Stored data
━━━

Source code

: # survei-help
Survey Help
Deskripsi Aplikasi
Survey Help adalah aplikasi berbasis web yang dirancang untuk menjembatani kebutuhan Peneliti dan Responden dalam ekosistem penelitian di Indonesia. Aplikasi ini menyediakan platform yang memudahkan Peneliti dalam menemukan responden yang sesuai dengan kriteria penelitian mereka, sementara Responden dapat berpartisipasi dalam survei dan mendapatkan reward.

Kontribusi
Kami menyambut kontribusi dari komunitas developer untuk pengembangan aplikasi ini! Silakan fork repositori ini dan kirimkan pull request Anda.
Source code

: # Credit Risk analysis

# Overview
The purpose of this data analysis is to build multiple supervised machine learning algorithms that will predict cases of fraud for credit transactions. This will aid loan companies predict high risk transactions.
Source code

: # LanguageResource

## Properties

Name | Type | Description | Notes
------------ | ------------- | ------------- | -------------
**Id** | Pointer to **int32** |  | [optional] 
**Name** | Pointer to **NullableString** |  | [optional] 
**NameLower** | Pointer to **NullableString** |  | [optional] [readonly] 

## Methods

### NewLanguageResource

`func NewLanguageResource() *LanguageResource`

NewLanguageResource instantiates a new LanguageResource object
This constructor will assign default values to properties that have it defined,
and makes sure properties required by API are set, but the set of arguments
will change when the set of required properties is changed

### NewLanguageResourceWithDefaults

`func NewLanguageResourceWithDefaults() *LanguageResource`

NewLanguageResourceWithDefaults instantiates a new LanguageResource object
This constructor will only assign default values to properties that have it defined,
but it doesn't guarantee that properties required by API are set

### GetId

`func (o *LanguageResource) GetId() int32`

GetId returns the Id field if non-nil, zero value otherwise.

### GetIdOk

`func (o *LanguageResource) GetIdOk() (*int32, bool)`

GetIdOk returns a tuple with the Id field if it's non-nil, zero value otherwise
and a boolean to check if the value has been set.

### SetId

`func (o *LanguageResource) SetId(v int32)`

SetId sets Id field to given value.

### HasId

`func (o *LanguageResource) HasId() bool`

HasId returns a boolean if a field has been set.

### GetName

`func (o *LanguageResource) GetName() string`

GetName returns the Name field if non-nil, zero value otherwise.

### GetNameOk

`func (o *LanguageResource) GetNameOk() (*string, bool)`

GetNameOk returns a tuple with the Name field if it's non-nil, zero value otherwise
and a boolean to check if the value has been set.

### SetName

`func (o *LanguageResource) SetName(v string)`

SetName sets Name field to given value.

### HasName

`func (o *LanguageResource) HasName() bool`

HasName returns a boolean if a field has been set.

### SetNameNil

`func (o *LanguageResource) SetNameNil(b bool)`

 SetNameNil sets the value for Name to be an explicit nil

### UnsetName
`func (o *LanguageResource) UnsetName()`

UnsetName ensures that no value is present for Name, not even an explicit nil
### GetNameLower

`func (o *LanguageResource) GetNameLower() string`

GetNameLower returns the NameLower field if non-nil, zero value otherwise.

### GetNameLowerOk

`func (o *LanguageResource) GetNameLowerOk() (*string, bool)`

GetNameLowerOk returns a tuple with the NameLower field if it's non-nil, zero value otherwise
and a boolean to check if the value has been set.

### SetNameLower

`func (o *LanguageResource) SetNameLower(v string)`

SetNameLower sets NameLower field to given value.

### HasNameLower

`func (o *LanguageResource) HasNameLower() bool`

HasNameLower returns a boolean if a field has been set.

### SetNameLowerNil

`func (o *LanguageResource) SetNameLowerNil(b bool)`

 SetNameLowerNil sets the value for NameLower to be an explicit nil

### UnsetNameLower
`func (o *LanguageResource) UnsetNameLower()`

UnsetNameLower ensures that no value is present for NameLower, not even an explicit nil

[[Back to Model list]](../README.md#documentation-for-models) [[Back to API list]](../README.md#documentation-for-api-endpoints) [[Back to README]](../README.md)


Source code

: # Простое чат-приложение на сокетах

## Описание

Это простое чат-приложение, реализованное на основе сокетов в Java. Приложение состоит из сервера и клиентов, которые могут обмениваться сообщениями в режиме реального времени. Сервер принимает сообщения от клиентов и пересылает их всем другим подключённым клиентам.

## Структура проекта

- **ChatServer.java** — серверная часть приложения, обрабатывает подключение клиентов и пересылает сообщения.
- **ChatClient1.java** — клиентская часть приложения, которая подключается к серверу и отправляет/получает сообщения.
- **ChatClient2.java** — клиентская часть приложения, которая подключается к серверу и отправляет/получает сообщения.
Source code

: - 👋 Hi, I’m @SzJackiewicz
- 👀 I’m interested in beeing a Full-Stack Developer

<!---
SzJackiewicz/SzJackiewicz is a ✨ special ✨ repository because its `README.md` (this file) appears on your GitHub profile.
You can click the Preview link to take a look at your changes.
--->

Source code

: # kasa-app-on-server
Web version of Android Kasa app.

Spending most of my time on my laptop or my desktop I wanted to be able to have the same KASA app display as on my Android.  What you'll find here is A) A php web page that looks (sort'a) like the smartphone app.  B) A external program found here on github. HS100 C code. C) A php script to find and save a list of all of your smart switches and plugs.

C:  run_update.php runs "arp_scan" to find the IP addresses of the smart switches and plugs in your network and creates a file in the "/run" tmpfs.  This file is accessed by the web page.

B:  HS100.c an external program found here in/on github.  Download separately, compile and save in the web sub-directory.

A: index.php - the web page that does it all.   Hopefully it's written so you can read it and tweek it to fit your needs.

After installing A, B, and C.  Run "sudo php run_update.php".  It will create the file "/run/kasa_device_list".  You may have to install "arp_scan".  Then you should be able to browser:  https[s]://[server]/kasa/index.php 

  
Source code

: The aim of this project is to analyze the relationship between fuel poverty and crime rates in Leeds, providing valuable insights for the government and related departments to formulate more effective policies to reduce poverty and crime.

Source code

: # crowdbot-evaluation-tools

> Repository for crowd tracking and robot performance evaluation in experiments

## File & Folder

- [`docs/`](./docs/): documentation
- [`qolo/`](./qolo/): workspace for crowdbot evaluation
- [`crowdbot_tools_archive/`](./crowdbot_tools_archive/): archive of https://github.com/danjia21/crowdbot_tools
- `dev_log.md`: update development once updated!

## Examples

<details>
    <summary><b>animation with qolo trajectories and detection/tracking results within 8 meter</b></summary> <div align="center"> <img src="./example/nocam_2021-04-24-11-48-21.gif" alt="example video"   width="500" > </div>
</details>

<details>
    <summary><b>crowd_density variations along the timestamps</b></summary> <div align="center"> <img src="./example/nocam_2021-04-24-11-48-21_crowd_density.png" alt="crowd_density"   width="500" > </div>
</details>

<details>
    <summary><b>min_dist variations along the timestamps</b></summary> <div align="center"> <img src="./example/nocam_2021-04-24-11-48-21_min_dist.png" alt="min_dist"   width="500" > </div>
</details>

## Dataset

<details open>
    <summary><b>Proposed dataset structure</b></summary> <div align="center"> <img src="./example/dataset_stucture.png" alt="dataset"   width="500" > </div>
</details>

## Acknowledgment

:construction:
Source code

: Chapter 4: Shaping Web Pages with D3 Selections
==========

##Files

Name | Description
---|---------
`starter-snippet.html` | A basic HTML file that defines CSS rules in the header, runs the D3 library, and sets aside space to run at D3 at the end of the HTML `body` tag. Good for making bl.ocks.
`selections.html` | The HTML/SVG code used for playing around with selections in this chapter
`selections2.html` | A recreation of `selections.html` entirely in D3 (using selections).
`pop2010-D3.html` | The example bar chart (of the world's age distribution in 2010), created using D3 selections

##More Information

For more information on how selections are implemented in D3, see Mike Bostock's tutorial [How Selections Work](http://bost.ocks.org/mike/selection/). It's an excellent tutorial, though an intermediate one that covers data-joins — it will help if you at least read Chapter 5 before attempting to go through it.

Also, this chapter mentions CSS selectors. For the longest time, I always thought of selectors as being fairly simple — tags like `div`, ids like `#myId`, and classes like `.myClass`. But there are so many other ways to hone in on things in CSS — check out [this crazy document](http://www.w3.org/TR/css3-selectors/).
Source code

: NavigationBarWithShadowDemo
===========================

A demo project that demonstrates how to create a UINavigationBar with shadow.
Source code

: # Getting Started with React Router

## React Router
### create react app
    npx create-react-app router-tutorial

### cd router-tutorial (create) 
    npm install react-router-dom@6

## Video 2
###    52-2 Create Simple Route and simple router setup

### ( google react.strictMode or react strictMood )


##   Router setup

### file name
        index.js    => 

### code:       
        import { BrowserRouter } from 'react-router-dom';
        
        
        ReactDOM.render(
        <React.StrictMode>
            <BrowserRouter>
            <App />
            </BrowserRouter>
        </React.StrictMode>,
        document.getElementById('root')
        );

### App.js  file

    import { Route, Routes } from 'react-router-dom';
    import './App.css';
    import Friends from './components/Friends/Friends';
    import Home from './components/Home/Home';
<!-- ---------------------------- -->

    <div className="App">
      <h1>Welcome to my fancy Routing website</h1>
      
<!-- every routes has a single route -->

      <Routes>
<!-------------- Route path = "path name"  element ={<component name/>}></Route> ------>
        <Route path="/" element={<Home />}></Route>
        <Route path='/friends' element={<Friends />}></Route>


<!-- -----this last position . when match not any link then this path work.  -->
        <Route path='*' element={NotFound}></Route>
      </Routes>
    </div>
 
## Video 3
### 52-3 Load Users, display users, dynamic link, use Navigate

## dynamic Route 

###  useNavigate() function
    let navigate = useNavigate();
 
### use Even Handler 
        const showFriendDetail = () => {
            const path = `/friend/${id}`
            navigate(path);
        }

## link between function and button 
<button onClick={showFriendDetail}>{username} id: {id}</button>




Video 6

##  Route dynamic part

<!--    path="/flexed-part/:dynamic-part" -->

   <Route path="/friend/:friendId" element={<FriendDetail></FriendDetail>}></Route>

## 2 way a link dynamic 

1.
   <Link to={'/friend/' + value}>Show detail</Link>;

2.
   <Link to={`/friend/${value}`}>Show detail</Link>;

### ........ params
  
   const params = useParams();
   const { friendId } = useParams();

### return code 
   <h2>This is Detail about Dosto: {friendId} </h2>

━━━

*EXERCISE BRIEF:*
Of the lines in the data, report each one containing the string "приложения".

*FINISHED TASK:*
- **ChatServer.java** — серверная часть приложения, обрабатывает подключение клиентов и пересылает сообщения.
- **ChatClient1.java** — клиентская часть приложения, которая подключается к серверу и отправляет/получает сообщения.
- **ChatClient2.java** — клиентская часть приложения, которая подключается к серверу и отправляет/получает сообщения.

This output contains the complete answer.